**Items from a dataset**
*-*-*

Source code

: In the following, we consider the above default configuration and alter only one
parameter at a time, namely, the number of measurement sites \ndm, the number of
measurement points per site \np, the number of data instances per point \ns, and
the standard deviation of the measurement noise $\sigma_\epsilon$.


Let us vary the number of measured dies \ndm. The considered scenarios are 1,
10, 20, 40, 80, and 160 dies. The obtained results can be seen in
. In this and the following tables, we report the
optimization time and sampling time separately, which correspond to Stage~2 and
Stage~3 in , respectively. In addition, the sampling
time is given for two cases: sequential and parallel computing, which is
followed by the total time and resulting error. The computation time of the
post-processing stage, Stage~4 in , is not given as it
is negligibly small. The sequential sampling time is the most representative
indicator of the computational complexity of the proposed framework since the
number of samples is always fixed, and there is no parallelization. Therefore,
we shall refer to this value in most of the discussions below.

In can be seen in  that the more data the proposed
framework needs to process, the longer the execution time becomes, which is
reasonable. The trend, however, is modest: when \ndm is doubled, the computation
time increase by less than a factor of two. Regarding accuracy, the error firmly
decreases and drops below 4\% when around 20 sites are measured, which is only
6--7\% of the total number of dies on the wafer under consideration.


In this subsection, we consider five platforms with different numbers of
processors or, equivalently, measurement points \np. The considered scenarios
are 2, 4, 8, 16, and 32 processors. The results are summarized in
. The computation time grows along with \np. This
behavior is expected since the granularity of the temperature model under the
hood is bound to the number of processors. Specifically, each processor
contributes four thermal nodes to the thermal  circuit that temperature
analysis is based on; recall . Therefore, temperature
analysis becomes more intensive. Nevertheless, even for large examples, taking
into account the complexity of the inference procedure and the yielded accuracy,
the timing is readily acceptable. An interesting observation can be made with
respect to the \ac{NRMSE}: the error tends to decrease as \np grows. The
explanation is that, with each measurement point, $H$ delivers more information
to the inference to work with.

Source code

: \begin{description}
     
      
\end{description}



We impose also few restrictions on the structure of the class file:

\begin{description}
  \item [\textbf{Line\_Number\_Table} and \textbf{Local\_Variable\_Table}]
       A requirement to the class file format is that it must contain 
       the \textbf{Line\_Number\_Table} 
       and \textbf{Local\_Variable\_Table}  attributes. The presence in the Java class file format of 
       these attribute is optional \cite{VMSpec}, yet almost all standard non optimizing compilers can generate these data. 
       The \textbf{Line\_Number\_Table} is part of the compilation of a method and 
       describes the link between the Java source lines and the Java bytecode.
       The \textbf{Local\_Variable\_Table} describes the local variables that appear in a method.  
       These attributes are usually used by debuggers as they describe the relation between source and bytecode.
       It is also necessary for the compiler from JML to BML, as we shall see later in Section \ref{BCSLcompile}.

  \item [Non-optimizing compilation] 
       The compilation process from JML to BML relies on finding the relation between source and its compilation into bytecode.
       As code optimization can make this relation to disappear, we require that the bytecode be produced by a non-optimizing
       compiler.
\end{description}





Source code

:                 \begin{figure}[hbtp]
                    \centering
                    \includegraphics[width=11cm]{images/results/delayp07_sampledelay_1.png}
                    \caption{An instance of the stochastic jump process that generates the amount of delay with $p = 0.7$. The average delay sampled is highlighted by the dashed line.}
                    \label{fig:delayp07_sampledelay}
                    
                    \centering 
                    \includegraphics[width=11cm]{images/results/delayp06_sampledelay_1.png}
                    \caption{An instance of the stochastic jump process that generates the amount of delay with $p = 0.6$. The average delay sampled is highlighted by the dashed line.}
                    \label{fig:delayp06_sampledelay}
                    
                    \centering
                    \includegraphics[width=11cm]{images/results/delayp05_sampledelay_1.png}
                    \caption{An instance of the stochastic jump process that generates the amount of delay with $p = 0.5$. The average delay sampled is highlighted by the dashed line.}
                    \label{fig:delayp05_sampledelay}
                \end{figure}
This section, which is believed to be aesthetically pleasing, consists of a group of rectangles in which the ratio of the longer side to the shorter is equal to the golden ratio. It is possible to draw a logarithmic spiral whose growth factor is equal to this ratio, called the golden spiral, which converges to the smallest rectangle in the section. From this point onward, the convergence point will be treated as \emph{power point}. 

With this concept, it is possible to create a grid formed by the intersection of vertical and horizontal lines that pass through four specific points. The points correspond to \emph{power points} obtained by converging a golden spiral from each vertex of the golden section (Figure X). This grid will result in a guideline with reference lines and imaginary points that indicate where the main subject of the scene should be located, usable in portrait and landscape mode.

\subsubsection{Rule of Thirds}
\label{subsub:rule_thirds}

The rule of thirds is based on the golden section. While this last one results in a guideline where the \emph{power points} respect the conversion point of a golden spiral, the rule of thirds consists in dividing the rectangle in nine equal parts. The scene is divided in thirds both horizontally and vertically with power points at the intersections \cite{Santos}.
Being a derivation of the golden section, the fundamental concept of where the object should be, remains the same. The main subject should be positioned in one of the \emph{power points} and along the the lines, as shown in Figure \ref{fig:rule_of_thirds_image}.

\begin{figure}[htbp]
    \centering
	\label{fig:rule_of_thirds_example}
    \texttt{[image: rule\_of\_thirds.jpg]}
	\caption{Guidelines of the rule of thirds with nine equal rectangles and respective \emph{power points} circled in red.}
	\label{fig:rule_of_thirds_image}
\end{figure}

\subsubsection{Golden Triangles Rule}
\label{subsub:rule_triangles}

*-*-*

**What to work on**
Output all of the records exactly, with nothing omitted.

**Finished task**
Source code

: In the following, we consider the above default configuration and alter only one
parameter at a time, namely, the number of measurement sites \ndm, the number of
measurement points per site \np, the number of data instances per point \ns, and
the standard deviation of the measurement noise $\sigma_\epsilon$.


Let us vary the number of measured dies \ndm. The considered scenarios are 1,
10, 20, 40, 80, and 160 dies. The obtained results can be seen in
. In this and the following tables, we report the
optimization time and sampling time separately, which correspond to Stage~2 and
Stage~3 in , respectively. In addition, the sampling
time is given for two cases: sequential and parallel computing, which is
followed by the total time and resulting error. The computation time of the
post-processing stage, Stage~4 in , is not given as it
is negligibly small. The sequential sampling time is the most representative
indicator of the computational complexity of the proposed framework since the
number of samples is always fixed, and there is no parallelization. Therefore,
we shall refer to this value in most of the discussions below.

In can be seen in  that the more data the proposed
framework needs to process, the longer the execution time becomes, which is
reasonable. The trend, however, is modest: when \ndm is doubled, the computation
time increase by less than a factor of two. Regarding accuracy, the error firmly
decreases and drops below 4\% when around 20 sites are measured, which is only
6--7\% of the total number of dies on the wafer under consideration.


In this subsection, we consider five platforms with different numbers of
processors or, equivalently, measurement points \np. The considered scenarios
are 2, 4, 8, 16, and 32 processors. The results are summarized in
. The computation time grows along with \np. This
behavior is expected since the granularity of the temperature model under the
hood is bound to the number of processors. Specifically, each processor
contributes four thermal nodes to the thermal  circuit that temperature
analysis is based on; recall . Therefore, temperature
analysis becomes more intensive. Nevertheless, even for large examples, taking
into account the complexity of the inference procedure and the yielded accuracy,
the timing is readily acceptable. An interesting observation can be made with
respect to the \ac{NRMSE}: the error tends to decrease as \np grows. The
explanation is that, with each measurement point, $H$ delivers more information
to the inference to work with.

Source code

: \begin{description}
     
      
\end{description}



We impose also few restrictions on the structure of the class file:

\begin{description}
  \item [\textbf{Line\_Number\_Table} and \textbf{Local\_Variable\_Table}]
       A requirement to the class file format is that it must contain 
       the \textbf{Line\_Number\_Table} 
       and \textbf{Local\_Variable\_Table}  attributes. The presence in the Java class file format of 
       these attribute is optional \cite{VMSpec}, yet almost all standard non optimizing compilers can generate these data. 
       The \textbf{Line\_Number\_Table} is part of the compilation of a method and 
       describes the link between the Java source lines and the Java bytecode.
       The \textbf{Local\_Variable\_Table} describes the local variables that appear in a method.  
       These attributes are usually used by debuggers as they describe the relation between source and bytecode.
       It is also necessary for the compiler from JML to BML, as we shall see later in Section \ref{BCSLcompile}.

  \item [Non-optimizing compilation] 
       The compilation process from JML to BML relies on finding the relation between source and its compilation into bytecode.
       As code optimization can make this relation to disappear, we require that the bytecode be produced by a non-optimizing
       compiler.
\end{description}





Source code

:                 \begin{figure}[hbtp]
                    \centering
                    \includegraphics[width=11cm]{images/results/delayp07_sampledelay_1.png}
                    \caption{An instance of the stochastic jump process that generates the amount of delay with $p = 0.7$. The average delay sampled is highlighted by the dashed line.}
                    \label{fig:delayp07_sampledelay}
                    
                    \centering 
                    \includegraphics[width=11cm]{images/results/delayp06_sampledelay_1.png}
                    \caption{An instance of the stochastic jump process that generates the amount of delay with $p = 0.6$. The average delay sampled is highlighted by the dashed line.}
                    \label{fig:delayp06_sampledelay}
                    
                    \centering
                    \includegraphics[width=11cm]{images/results/delayp05_sampledelay_1.png}
                    \caption{An instance of the stochastic jump process that generates the amount of delay with $p = 0.5$. The average delay sampled is highlighted by the dashed line.}
                    \label{fig:delayp05_sampledelay}
                \end{figure}
This section, which is believed to be aesthetically pleasing, consists of a group of rectangles in which the ratio of the longer side to the shorter is equal to the golden ratio. It is possible to draw a logarithmic spiral whose growth factor is equal to this ratio, called the golden spiral, which converges to the smallest rectangle in the section. From this point onward, the convergence point will be treated as \emph{power point}. 

With this concept, it is possible to create a grid formed by the intersection of vertical and horizontal lines that pass through four specific points. The points correspond to \emph{power points} obtained by converging a golden spiral from each vertex of the golden section (Figure X). This grid will result in a guideline with reference lines and imaginary points that indicate where the main subject of the scene should be located, usable in portrait and landscape mode.

\subsubsection{Rule of Thirds}
\label{subsub:rule_thirds}

The rule of thirds is based on the golden section. While this last one results in a guideline where the \emph{power points} respect the conversion point of a golden spiral, the rule of thirds consists in dividing the rectangle in nine equal parts. The scene is divided in thirds both horizontally and vertically with power points at the intersections \cite{Santos}.
Being a derivation of the golden section, the fundamental concept of where the object should be, remains the same. The main subject should be positioned in one of the \emph{power points} and along the the lines, as shown in Figure \ref{fig:rule_of_thirds_image}.

\begin{figure}[htbp]
    \centering
	\label{fig:rule_of_thirds_example}
    \texttt{[image: rule\_of\_thirds.jpg]}
	\caption{Guidelines of the rule of thirds with nine equal rectangles and respective \emph{power points} circled in red.}
	\label{fig:rule_of_thirds_image}
\end{figure}

\subsubsection{Golden Triangles Rule}
\label{subsub:rule_triangles}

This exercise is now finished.